**Task to carry out:**
Write out, word for word, every line from the one containing "241 | 0.8% |" through the last line of the records below, both ends included.

Top of Material for this task

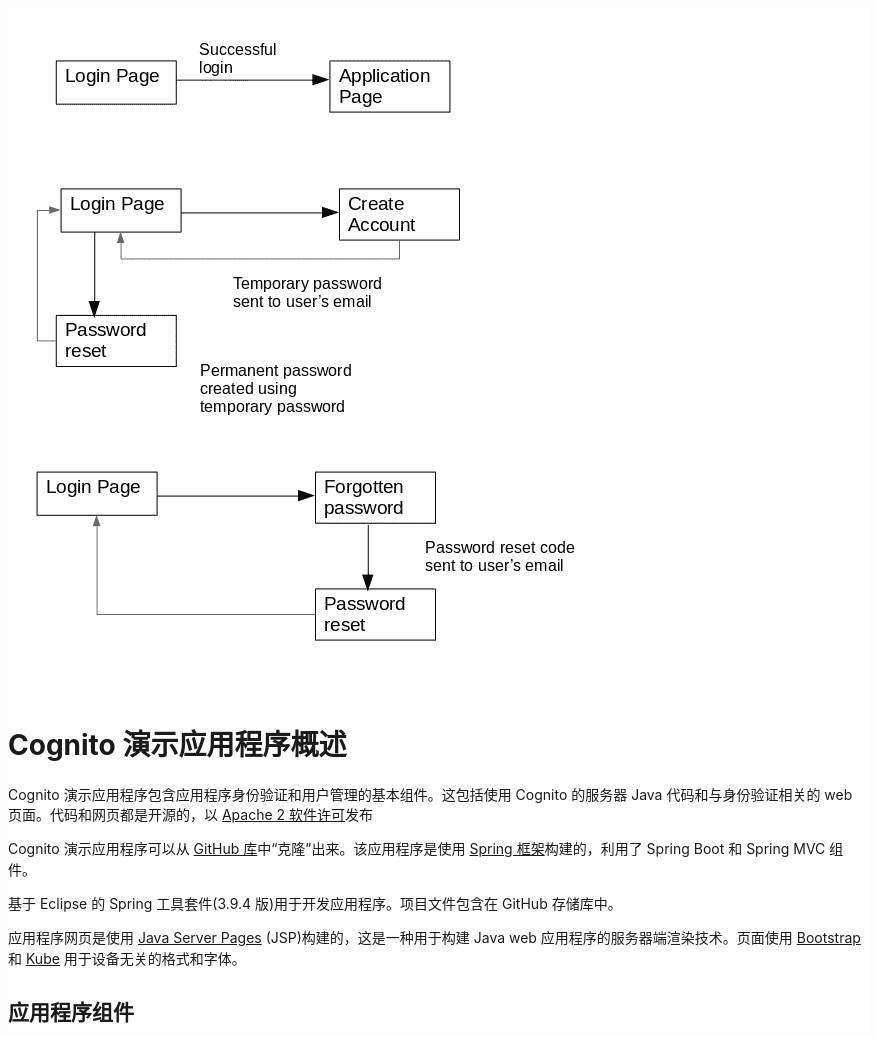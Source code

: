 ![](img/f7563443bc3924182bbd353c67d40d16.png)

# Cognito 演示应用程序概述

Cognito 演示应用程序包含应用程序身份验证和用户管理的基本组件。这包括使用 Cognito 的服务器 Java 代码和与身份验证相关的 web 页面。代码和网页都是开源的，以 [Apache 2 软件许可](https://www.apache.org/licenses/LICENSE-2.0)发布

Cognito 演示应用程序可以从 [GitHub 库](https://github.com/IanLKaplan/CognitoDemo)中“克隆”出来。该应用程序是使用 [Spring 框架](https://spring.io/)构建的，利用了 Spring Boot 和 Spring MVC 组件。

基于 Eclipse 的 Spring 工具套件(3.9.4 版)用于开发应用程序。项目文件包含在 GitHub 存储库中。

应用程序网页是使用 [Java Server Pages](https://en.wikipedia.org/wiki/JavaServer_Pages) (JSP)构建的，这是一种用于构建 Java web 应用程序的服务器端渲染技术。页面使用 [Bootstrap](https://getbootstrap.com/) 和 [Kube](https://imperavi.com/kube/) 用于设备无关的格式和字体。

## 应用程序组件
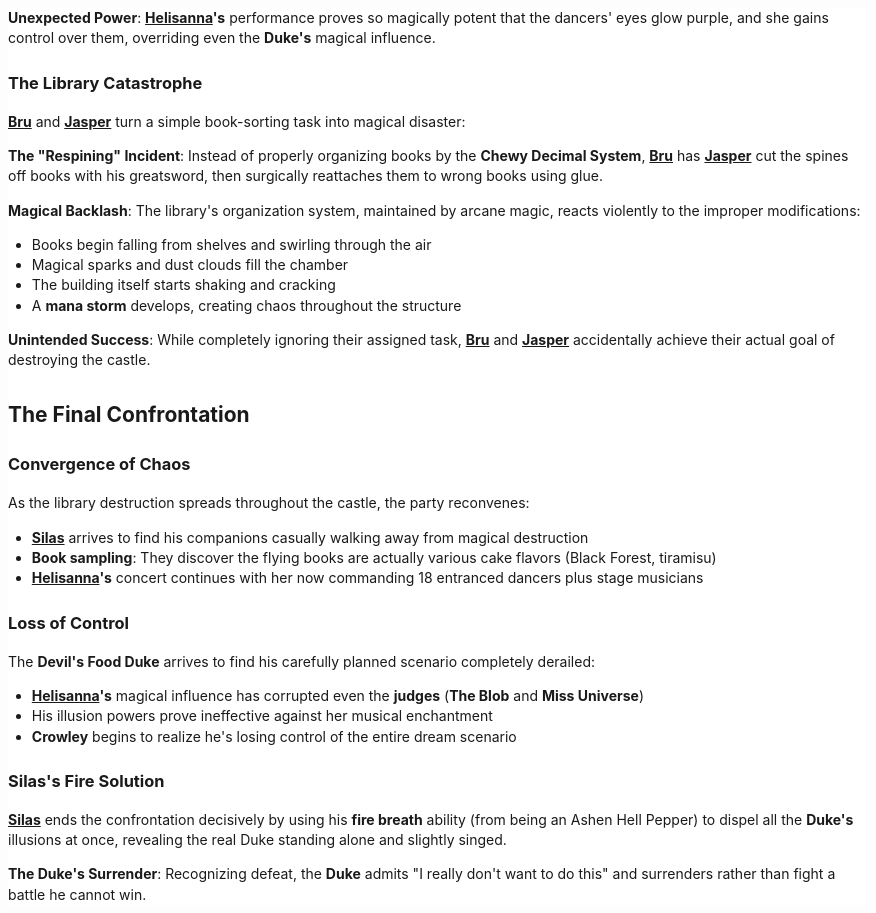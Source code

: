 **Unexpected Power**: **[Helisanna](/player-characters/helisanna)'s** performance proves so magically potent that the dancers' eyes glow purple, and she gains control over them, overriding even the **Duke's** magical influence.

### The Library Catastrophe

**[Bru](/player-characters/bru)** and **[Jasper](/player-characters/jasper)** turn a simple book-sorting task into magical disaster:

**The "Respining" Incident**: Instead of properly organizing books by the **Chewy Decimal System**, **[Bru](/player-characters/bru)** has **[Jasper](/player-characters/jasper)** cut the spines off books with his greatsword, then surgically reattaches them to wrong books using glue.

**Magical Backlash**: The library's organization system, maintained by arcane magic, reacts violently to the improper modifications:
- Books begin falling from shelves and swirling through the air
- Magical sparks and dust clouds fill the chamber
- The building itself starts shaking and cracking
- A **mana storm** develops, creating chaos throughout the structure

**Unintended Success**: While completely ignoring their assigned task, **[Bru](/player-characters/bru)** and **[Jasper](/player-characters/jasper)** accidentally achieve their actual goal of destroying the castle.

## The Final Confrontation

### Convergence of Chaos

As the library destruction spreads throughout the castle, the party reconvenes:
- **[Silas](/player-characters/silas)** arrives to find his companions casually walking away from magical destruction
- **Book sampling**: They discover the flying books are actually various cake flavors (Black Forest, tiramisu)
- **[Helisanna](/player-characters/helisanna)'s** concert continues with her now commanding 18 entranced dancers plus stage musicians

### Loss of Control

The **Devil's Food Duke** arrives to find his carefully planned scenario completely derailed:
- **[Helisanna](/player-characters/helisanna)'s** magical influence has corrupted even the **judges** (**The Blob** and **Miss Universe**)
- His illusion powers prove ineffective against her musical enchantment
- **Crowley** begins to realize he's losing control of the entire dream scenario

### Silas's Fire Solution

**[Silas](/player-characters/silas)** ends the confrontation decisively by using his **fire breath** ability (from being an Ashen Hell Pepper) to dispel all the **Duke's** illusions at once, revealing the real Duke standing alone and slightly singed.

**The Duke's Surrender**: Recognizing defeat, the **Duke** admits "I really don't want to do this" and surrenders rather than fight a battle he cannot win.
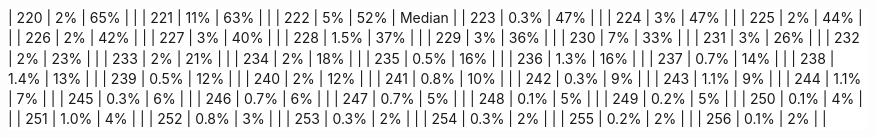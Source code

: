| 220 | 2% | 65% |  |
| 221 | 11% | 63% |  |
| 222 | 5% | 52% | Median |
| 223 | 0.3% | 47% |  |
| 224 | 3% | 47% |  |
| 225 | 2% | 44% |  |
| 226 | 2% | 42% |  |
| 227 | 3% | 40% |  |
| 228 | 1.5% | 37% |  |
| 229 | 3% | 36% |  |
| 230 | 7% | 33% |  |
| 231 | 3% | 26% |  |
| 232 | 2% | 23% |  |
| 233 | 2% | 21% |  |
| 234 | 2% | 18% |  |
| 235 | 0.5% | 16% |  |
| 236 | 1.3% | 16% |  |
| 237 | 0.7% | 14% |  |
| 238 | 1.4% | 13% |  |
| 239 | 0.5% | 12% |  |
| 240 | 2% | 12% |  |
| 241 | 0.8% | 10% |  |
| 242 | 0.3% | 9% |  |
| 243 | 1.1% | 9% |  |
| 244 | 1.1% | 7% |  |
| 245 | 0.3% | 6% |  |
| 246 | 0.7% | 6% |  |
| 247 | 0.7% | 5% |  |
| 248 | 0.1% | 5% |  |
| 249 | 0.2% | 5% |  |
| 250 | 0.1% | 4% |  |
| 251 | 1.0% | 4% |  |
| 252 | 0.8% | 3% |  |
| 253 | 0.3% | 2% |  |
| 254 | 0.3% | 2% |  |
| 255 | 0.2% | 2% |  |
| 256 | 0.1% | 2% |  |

Bottom of Material for this task

**Answer space:**
| 241 | 0.8% | 10% |  |
| 242 | 0.3% | 9% |  |
| 243 | 1.1% | 9% |  |
| 244 | 1.1% | 7% |  |
| 245 | 0.3% | 6% |  |
| 246 | 0.7% | 6% |  |
| 247 | 0.7% | 5% |  |
| 248 | 0.1% | 5% |  |
| 249 | 0.2% | 5% |  |
| 250 | 0.1% | 4% |  |
| 251 | 1.0% | 4% |  |
| 252 | 0.8% | 3% |  |
| 253 | 0.3% | 2% |  |
| 254 | 0.3% | 2% |  |
| 255 | 0.2% | 2% |  |
| 256 | 0.1% | 2% |  |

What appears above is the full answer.